=== Section Start ===

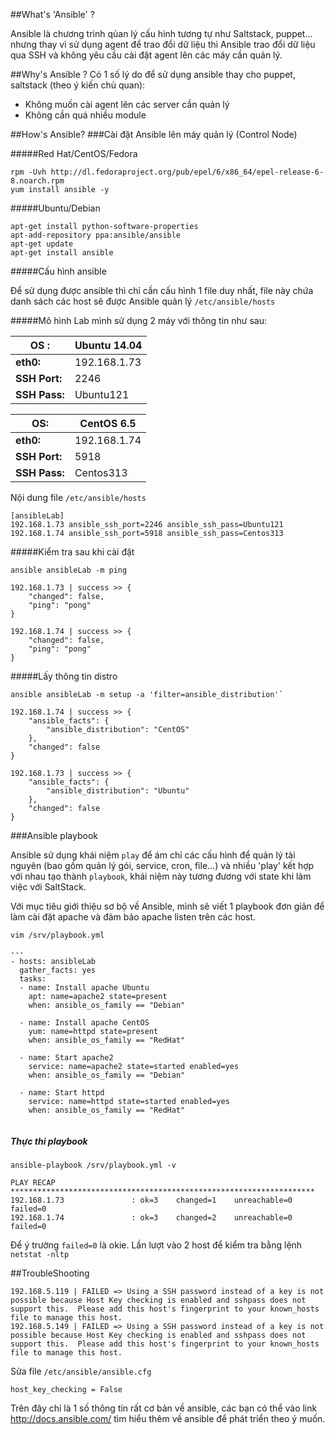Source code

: ##What's 'Ansible' ?

Ansible là chương trình qủan lý cấu hình tương tự như Saltstack, puppet... nhưng thay vì sử  dụng agent để trao đổi dữ liệu thì Ansible trao đổi dữ liệu qua SSH và không yêu cầu cài đặt agent lên các máy cần quản lý. 

##Why's Ansible ?
Có 1 số lý do để sử dụng ansible thay cho puppet, saltstack (theo ý kiến chủ quan):
- Không muốn cài agent lên các server cần quản lý
- Không cần quá nhiều module

##How's Ansible?
###Cài đặt Ansible lên máy quản lý (Control Node)

#####Red Hat/CentOS/Fedora
```
rpm -Uvh http://dl.fedoraproject.org/pub/epel/6/x86_64/epel-release-6-8.noarch.rpm
yum install ansible -y
```

#####Ubuntu/Debian
```
apt-get install python-software-properties
apt-add-repository ppa:ansible/ansible
apt-get update
apt-get install ansible
```

#####Cấu hình ansible

Để sử dụng được ansible thì chỉ cần cấu hình 1 file duy nhất, file này chứa danh sách các host sẽ được Ansible quản lý `/etc/ansible/hosts`

#####Mô hình Lab mình sử dụng 2 máy với thông tin như sau:

**OS :**| Ubuntu 14.04
---|-----
**eth0:**| 192.168.1.73
**SSH Port:**| 2246
**SSH Pass:**| Ubuntu121

**OS:**| CentOS 6.5
---|-----
**eth0:**| 192.168.1.74
**SSH Port:**| 5918
**SSH Pass:**| Centos313

Nội dung file `/etc/ansible/hosts`
```
[ansibleLab]
192.168.1.73 ansible_ssh_port=2246 ansible_ssh_pass=Ubuntu121
192.168.1.74 ansible_ssh_port=5918 ansible_ssh_pass=Centos313
```

#####Kiểm tra sau khi cài đặt
```
ansible ansibleLab -m ping
```
```
192.168.1.73 | success >> {
    "changed": false, 
    "ping": "pong"
}

192.168.1.74 | success >> {
    "changed": false, 
    "ping": "pong"
}
```

#####Lấy thông tin distro
```
ansible ansibleLab -m setup -a 'filter=ansible_distribution'`
```

```
192.168.1.74 | success >> {
    "ansible_facts": {
        "ansible_distribution": "CentOS"
    }, 
    "changed": false
}

192.168.1.73 | success >> {
    "ansible_facts": {
        "ansible_distribution": "Ubuntu"
    }, 
    "changed": false
}
```

###Ansible playbook

Ansible sử dụng khái niệm `play` để ám chỉ các cấu hình để quản lý tài nguyên (bao gồm quản lý gói, service, cron, file...) và nhiều 'play' kết hợp với nhau tạo thành `playbook`, khái niệm này tương đương với state khi làm việc với SaltStack.

Với mục tiêu giới thiệu sơ bộ về Ansible, mình sẽ viết 1 playbook đơn giản để làm cài đặt apache và đảm bảo apache listen trên các host.

`vim /srv/playbook.yml`
```
---
- hosts: ansibleLab
  gather_facts: yes
  tasks:
  - name: Install apache Ubuntu
    apt: name=apache2 state=present
    when: ansible_os_family == "Debian"
    
  - name: Install apache CentOS
    yum: name=httpd state=present
    when: ansible_os_family == "RedHat"
    
  - name: Start apache2
    service: name=apache2 state=started enabled=yes
    when: ansible_os_family == "Debian"
    
  - name: Start httpd
    service: name=httpd state=started enabled=yes
    when: ansible_os_family == "RedHat"
    
```
##### Thực thi playbook
```
ansible-playbook /srv/playbook.yml -v
```

```
PLAY RECAP ******************************************************************** 
192.168.1.73               : ok=3    changed=1    unreachable=0    failed=0   
192.168.1.74               : ok=3    changed=2    unreachable=0    failed=0 
```
Để ý trường `failed=0` là okie. Lần lượt vào 2 host để kiểm tra bằng lệnh `netstat -nltp`

##TroubleShooting
```
192.168.5.119 | FAILED => Using a SSH password instead of a key is not possible because Host Key checking is enabled and sshpass does not support this.  Please add this host's fingerprint to your known_hosts file to manage this host.
192.168.5.149 | FAILED => Using a SSH password instead of a key is not possible because Host Key checking is enabled and sshpass does not support this.  Please add this host's fingerprint to your known_hosts file to manage this host.
```

Sửa file `/etc/ansible/ansible.cfg`
```
host_key_checking = False
```

Trên đây chỉ là 1 số thông tin rất cơ bản về ansible, các bạn có thể vào link http://docs.ansible.com/ tìm hiểu thêm về ansible để phát triển theo ý muốn.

=== Section End ===

• [Exercise goal]:
Omit every picture, then repeat the remaining data exactly as it appears above.

• [Written answer]:
Source code

: ##What's 'Ansible' ?

Ansible là chương trình qủan lý cấu hình tương tự như Saltstack, puppet... nhưng thay vì sử  dụng agent để trao đổi dữ liệu thì Ansible trao đổi dữ liệu qua SSH và không yêu cầu cài đặt agent lên các máy cần quản lý. 

##Why's Ansible ?
Có 1 số lý do để sử dụng ansible thay cho puppet, saltstack (theo ý kiến chủ quan):
- Không muốn cài agent lên các server cần quản lý
- Không cần quá nhiều module

##How's Ansible?
###Cài đặt Ansible lên máy quản lý (Control Node)

#####Red Hat/CentOS/Fedora
```
rpm -Uvh http://dl.fedoraproject.org/pub/epel/6/x86_64/epel-release-6-8.noarch.rpm
yum install ansible -y
```

#####Ubuntu/Debian
```
apt-get install python-software-properties
apt-add-repository ppa:ansible/ansible
apt-get update
apt-get install ansible
```

#####Cấu hình ansible

Để sử dụng được ansible thì chỉ cần cấu hình 1 file duy nhất, file này chứa danh sách các host sẽ được Ansible quản lý `/etc/ansible/hosts`

#####Mô hình Lab mình sử dụng 2 máy với thông tin như sau:

**OS :**| Ubuntu 14.04
---|-----
**eth0:**| 192.168.1.73
**SSH Port:**| 2246
**SSH Pass:**| Ubuntu121

**OS:**| CentOS 6.5
---|-----
**eth0:**| 192.168.1.74
**SSH Port:**| 5918
**SSH Pass:**| Centos313

Nội dung file `/etc/ansible/hosts`
```
[ansibleLab]
192.168.1.73 ansible_ssh_port=2246 ansible_ssh_pass=Ubuntu121
192.168.1.74 ansible_ssh_port=5918 ansible_ssh_pass=Centos313
```

#####Kiểm tra sau khi cài đặt
```
ansible ansibleLab -m ping
```
```
192.168.1.73 | success >> {
    "changed": false, 
    "ping": "pong"
}

192.168.1.74 | success >> {
    "changed": false, 
    "ping": "pong"
}
```

#####Lấy thông tin distro
```
ansible ansibleLab -m setup -a 'filter=ansible_distribution'`
```

```
192.168.1.74 | success >> {
    "ansible_facts": {
        "ansible_distribution": "CentOS"
    }, 
    "changed": false
}

192.168.1.73 | success >> {
    "ansible_facts": {
        "ansible_distribution": "Ubuntu"
    }, 
    "changed": false
}
```

###Ansible playbook

Ansible sử dụng khái niệm `play` để ám chỉ các cấu hình để quản lý tài nguyên (bao gồm quản lý gói, service, cron, file...) và nhiều 'play' kết hợp với nhau tạo thành `playbook`, khái niệm này tương đương với state khi làm việc với SaltStack.

Với mục tiêu giới thiệu sơ bộ về Ansible, mình sẽ viết 1 playbook đơn giản để làm cài đặt apache và đảm bảo apache listen trên các host.

`vim /srv/playbook.yml`
```
---
- hosts: ansibleLab
  gather_facts: yes
  tasks:
  - name: Install apache Ubuntu
    apt: name=apache2 state=present
    when: ansible_os_family == "Debian"
    
  - name: Install apache CentOS
    yum: name=httpd state=present
    when: ansible_os_family == "RedHat"
    
  - name: Start apache2
    service: name=apache2 state=started enabled=yes
    when: ansible_os_family == "Debian"
    
  - name: Start httpd
    service: name=httpd state=started enabled=yes
    when: ansible_os_family == "RedHat"
    
```
##### Thực thi playbook
```
ansible-playbook /srv/playbook.yml -v
```

```
PLAY RECAP ******************************************************************** 
192.168.1.73               : ok=3    changed=1    unreachable=0    failed=0   
192.168.1.74               : ok=3    changed=2    unreachable=0    failed=0 
```
Để ý trường `failed=0` là okie. Lần lượt vào 2 host để kiểm tra bằng lệnh `netstat -nltp`

##TroubleShooting
```
192.168.5.119 | FAILED => Using a SSH password instead of a key is not possible because Host Key checking is enabled and sshpass does not support this.  Please add this host's fingerprint to your known_hosts file to manage this host.
192.168.5.149 | FAILED => Using a SSH password instead of a key is not possible because Host Key checking is enabled and sshpass does not support this.  Please add this host's fingerprint to your known_hosts file to manage this host.
```

Sửa file `/etc/ansible/ansible.cfg`
```
host_key_checking = False
```

Trên đây chỉ là 1 số thông tin rất cơ bản về ansible, các bạn có thể vào link http://docs.ansible.com/ tìm hiểu thêm về ansible để phát triển theo ý muốn.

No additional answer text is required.